Looking at a recent article on wp:refdesk and other online services, I'd like to see a decent cross-comparison of hunch, y!, g! (historically), refdesk, &c. that addresses how well they contribute to a lasting body of reference knowledge. From a chat with psa:

hand wavy or not, as long as it's similar across the var. services

the trouble is there's nothing comparable in trad ref services
y!, g!, etc. you pick your answer to rate
and wp is collaborative
real life reference desk interactions tend to be different from the kind of random factual questions you get on the internet 
a lot of "can you help me with my paper topic" questions irl; not sure how you would quantify the "accuracy" of my answers to those

but answering that question is a solvable problem

it's tough to quantify judgment calls across services. Your answer for a 12 year old at the ref desk is not the same as for an adult necessarily, etc. etc. 

it's also tough to describe what makes a bridge stable. all sorts of bridges... if it's a question worth answering, we should take it seriously and answer it. if you take it seriously, what was once a custom service hand-tailored to every pairing of practitioner and client becomes a craft, then a science, eventually perhaps a complete body of work.
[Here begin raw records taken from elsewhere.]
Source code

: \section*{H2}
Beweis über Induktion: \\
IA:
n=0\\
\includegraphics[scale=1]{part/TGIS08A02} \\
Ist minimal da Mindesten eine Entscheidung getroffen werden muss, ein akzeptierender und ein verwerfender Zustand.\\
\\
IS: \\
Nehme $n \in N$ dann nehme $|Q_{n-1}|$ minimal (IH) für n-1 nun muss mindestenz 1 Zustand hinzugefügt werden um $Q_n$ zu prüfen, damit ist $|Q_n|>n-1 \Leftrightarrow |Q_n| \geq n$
is it a question worth answering? 
reference education doesn't really help matters, at least anecdotally 
afaik the question hasn't been answered, and that answer applied, to any great affect to date 
unlike bridges... and people disagree on how to measure quality.


all areas of knowledge involve formulating concepts one can use to describe a question or topic "what sort of bridge will span this gap and provide specified support over time" is somewhat defined but you have to bootstrap meaningful specific language to get better answers. the original idea behind that question is more likely "how can I transport things quickly between these two areas" then someone identifies "bridging gaps" as an awkward-to-construct but potentially much-better and long-lasting answer to the question that process of identifying a concept cluster around bridges as a useful area to develop more knowledge and specific language -- exactly the same thing underlies reference work

service metrics in Pnina's paper: "was this cited" "was response fast" "was it accurate for the current question" whereas the elements that would be part of a shared science of information organization

would involve things like "was this a fundamental aspect of the {question and answer} which would be useful to other similar questions" and "what avenues might be pursued to further refine the answer over time" she touches on the latter in noting the benefits of collaborative / iterative answers but it's not one of the performance metrics. and "a good answer" for one questioner is very different from "an answer good in fundamental ways that improve the body of knowledge around how to answer similar questions"
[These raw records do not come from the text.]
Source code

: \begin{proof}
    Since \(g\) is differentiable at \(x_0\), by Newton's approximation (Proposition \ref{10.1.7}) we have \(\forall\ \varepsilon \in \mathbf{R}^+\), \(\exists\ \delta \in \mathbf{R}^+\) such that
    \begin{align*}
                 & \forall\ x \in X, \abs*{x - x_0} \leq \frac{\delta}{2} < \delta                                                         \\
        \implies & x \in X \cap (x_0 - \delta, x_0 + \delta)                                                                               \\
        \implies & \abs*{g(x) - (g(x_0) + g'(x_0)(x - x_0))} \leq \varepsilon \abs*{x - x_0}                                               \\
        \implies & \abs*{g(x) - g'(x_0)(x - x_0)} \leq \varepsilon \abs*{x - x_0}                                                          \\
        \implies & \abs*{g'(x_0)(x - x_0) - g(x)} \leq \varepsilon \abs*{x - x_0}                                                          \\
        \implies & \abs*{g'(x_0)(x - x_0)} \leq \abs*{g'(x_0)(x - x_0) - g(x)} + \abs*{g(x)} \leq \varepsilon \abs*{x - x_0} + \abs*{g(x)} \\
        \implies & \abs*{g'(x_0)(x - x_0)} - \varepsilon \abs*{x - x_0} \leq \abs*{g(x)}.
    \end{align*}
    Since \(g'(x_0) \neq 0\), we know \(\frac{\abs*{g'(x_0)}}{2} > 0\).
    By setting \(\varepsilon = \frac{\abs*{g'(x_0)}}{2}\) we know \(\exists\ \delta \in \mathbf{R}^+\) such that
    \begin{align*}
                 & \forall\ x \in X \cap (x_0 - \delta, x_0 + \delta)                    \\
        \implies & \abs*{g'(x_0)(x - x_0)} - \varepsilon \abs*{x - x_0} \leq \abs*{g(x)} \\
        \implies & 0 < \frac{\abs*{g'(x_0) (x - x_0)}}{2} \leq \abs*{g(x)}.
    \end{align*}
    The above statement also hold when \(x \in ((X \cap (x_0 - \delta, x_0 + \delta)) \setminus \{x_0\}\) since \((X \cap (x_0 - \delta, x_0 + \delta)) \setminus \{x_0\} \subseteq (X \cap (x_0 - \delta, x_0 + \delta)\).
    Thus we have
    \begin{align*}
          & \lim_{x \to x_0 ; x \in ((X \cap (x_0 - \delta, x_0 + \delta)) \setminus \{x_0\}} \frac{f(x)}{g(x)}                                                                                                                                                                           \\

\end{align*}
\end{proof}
what is "good"? that's the crux of the problem
no matter what, you have to break down quality into whatever you think the component parts of quality are
and analyze the answer against them 

in one case, quality inheres in each answer. in the other, it inheres in the framework of answering; the precision of metrics used to understand if a correct answer has been found; the collection of questions answerable by the aggregate result.

as long as 'reference' is viewed as an ephemeral service provided on top of something lasting, it will be hard to think of quality of anything related to it as something more than "was a single person satisfied?"
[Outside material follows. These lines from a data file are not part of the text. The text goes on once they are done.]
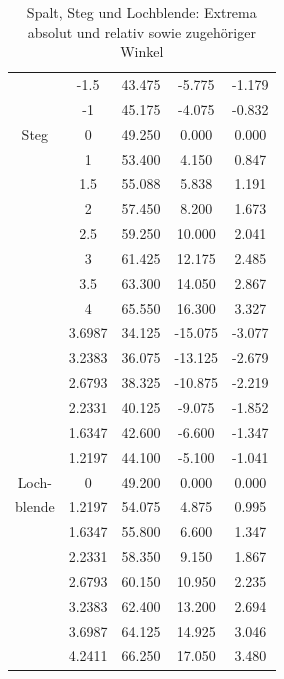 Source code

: \documentclass[12pt,a4paper,titlepage,headinclude,bibtotoc]{scrartcl}
\begin{document}
\begin{table}[!htb]
\begin{tabular}{|c||c|c|c|c|}
		&	-1.5	&	43.475	&	-5.775	&	-1.179	\\
		&	-1	&	45.175	&	-4.075	&	-0.832	\\
		Steg &	0	&	49.250	&	0.000	&	0.000	\\
		&	1	&	53.400	&	4.150	&	0.847	\\
		&	1.5	&	55.088	&	5.838	&	1.191	\\
		&	2	&	57.450	&	8.200	&	1.673	\\
		&	2.5	&	59.250	&	10.000	&	2.041	\\
		&	3	&	61.425	&	12.175	&	2.485	\\
		&	3.5	&	63.300	&	14.050	&	2.867	\\
		&	4	&	65.550	&	16.300	&	3.327	\\
		\hline
		&	3.6987	&	34.125	&	-15.075	&	-3.077	\\
		&	3.2383	&	36.075	&	-13.125	&	-2.679	\\
		&	2.6793	&	38.325	&	-10.875	&	-2.219	\\
		&	2.2331	&	40.125	&	-9.075	&	-1.852	\\
		&	1.6347	&	42.600	&	-6.600	&	-1.347	\\
		&	1.2197	&	44.100	&	-5.100	&	-1.041	\\
		Loch- &	0	&	49.200	&	0.000	&	0.000	\\
		blende &	1.2197	&	54.075	&	4.875	&	0.995	\\
		&	1.6347	&	55.800	&	6.600	&	1.347	\\
		&	2.2331	&	58.350	&	9.150	&	1.867	\\
		&	2.6793	&	60.150	&	10.950	&	2.235	\\
		&	3.2383	&	62.400	&	13.200	&	2.694	\\
		&	3.6987	&	64.125	&	14.925	&	3.046	\\
		&	4.2411	&	66.250	&	17.050	&	3.480	\\
		\hline
	\end{tabular}
	\caption{Spalt, Steg und Lochblende: Extrema absolut und relativ sowie zugehöriger Winkel}
	\label{tab:extrema1}
\end{table}
\end{document}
reference is fundamentally viewed as a service transaction 
example from the last page, science reference desk 
"user 1: whites of eyes: is it true that humans are the only animals to have whites eyes 
the range of answers I could provide to this person range from 
"yes/no with citation"... "let me show you where to look this up" ...  
"let me show you a bunch of places where you could look this up" 
(listen to their answer, refine my answer based on their response) 
e.g. if they say they are writing an animal science paper about vision, show them the animal science databases. 
as a librarian, we're taught to use reference as education 
on wikipedia, the answer is more like option 2 
how do you compare these goals - info vs. underlying need?

imagine a translation process. your question, as originally framed and written. a set of answerable questions that have been deduped and considered. a body of data providing the latest information about various topics.

a good reference system should give visitors feedback as they are asking questions to help them identify their need with known questions and topics. to help them ask new questions in the context of an existing q or topic. and then to provide an answer in the context of existing answers and information.

This is a system, not a transaction; it can support various transactions - either of those roles (education vs. quick need).

the refdesk provides maybe 5% of this system. A casual classification of questions and answers, as yahoo or other services provide, with basic browsing support, might provide a different 5%.

re: Pnina's metrics, 'responsiveness' is a normal service metric. could be applied to anything. one may as well throw in 'satisfaction' if you have time to survey people; it just needs measuring. and user satisfaction (service quality) should be separated from information accuracy & quality. 'assurance' --> listing sources: that should be applied to the data

right. satisfaction != accuracy or quality.   "satisficing" 
people rate inaccurate answers highly on sites like yahoo!, too 
sources are a great ex: not all sources are created equal, obviously 
I have given A+ service to students without giving them a single piece of factual information. 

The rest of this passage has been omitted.